Sample size in experiments
Sample size is the number of subjects per arm an experiment needs to detect a chosen effect with acceptable error rates. It is computed in advance from the baseline rate, the minimum effect worth detecting, and the false-positive and false-negative rates you accept. Too small and you miss real effects; running until 'it looks good' inflates false positives.
What this means
Sample size is how many subjects per variant you need before the experiment can reliably tell signal from noise. It depends on four things: the baseline conversion rate, the smallest effect you care about (the minimum detectable effect), the significance level (false-positive rate), and the power (one minus the false-negative rate). Fix those and the required size follows.
Why plan it first
If the sample is too small, the test is underpowered: a real effect can be present yet go undetected, and a null result means little. If instead you run with no target and stop when the numbers look good, you are peeking, which inflates false positives. Computing the size up front gives a clear stopping point and an honest interpretation either way.

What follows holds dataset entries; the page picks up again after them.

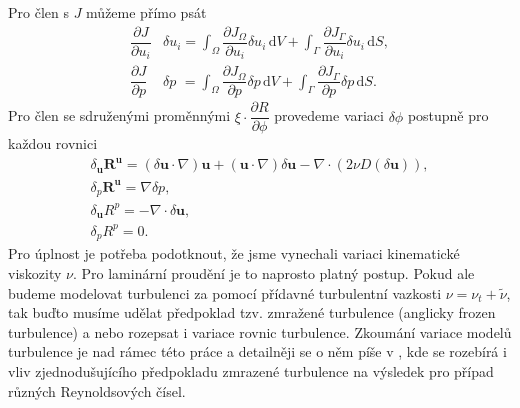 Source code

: Pro člen s $ J $ můžeme přímo psát
\begin{align}
\dfrac{\partial J}{\partial u_i}& \delta u_i = \int_{\Omega} \dfrac{\partial J_{\Omega}}{\partial u_i} \delta u_i \, \mathrm{d}V + \int_{\Gamma} \dfrac{\partial J_{\Gamma}}{\partial u_i} \delta u_i \, \mathrm{d}S, \\
\dfrac{\partial J}{\partial p} &\delta p \,\,= \int_{\Omega} \dfrac{\partial J_{\Omega}}{\partial p} \delta p  \, \mathrm{d}V + \int_{\Gamma} \dfrac{\partial J_{\Gamma}}{\partial p} \delta p  \, \mathrm{d}S.
\end{align}
Pro člen se sdruženými proměnnými $ \xi \cdot \dfrac{\partial R}{\partial \phi} $ provedeme variaci $ \delta\phi $ postupně pro každou rovnici
\begin{gather*}
\delta_\mathbf{u} \mathbf{R^u}=
(\delta \mathbf{u}\cdot \nabla )\mathbf{u} + (\mathbf{u}\cdot \nabla )\delta\mathbf{u} - \nabla \cdot (2\nu D(\delta \mathbf{u}) ) ,\\
\delta_p \mathbf{R^u}= \nabla \delta p,\\
\delta_\mathbf{u}R^p = -\nabla \cdot \delta \mathbf{u} ,\\
\delta_p R^p = 0.
\end{gather*}
Pro úplnost je potřeba podotknout, že jsme vynechali variaci kinematické viskozity $ \nu $. 
Pro laminární proudění je to naprosto platný postup. 
Pokud ale budeme modelovat turbulenci za pomocí přídavné turbulentní vazkosti $ \nu = \nu_t + \widetilde{\nu} $, tak buďto musíme udělat předpoklad tzv. zmražené turbulence (anglicky frozen turbulence) a nebo rozepsat i variace rovnic turbulence. Zkoumání variace modelů turbulence je nad rámec této práce a detailněji se o něm píše v \cite{zymaris2009continuous}, kde se rozebírá i vliv zjednodušujícího předpokladu zmrazené turbulence na výsledek pro případ různých Reynoldsových čísel. 

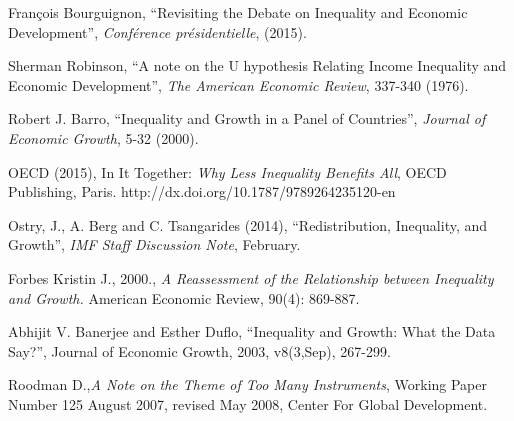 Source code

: \documentclass[11pt,a4paper]{article}
\begin{document}
\begin{thebibliography}{20}

François Bourguignon, ``Revisiting the Debate on Inequality and Economic Development'', {\it Conférence présidentielle}, (2015).

Sherman Robinson, ``A note on the U hypothesis Relating Income Inequality and Economic Development'', {\it The American Economic Review}, 337-340 (1976).

Robert J. Barro, ``Inequality and Growth in a Panel of Countries'', {\it Journal of Economic Growth}, 5-32 (2000).

OECD (2015), In It Together: \textit{Why Less Inequality Benefits All}, OECD Publishing, Paris.
http://dx.doi.org/10.1787/9789264235120-en

Ostry, J., A. Berg and C. Tsangarides (2014), “Redistribution, Inequality, and Growth”,
\textit{IMF Staff Discussion Note}, February.

	Forbes Kristin J., 2000., \emph{A Reassessment of the Relationship between Inequality and Growth.} American Economic Review, 90(4): 869-887.

Abhijit V. Banerjee and Esther Duflo, ``Inequality and Growth: What the Data Say?'', Journal of Economic Growth, 2003, v8(3,Sep), 267-299.

Roodman D.,\textit{A Note on the Theme of Too Many Instruments}, Working Paper Number 125 August 2007, revised May 2008, Center For Global Development. 

\end{thebibliography}
\end{document}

Smaller effects need larger samples — detecting a tiny improvement can require far more traffic than detecting a large one.
- Depends on baseline, effect size, significance, power
- Underpowered tests miss real effects
- A pre-set size prevents result-peeking
How it appears in analytics and logs
A sample-size calculation tells you the traffic an experiment needs to reliably detect the effect you care about. Falling short means a 'no difference' result may simply be an underpowered test.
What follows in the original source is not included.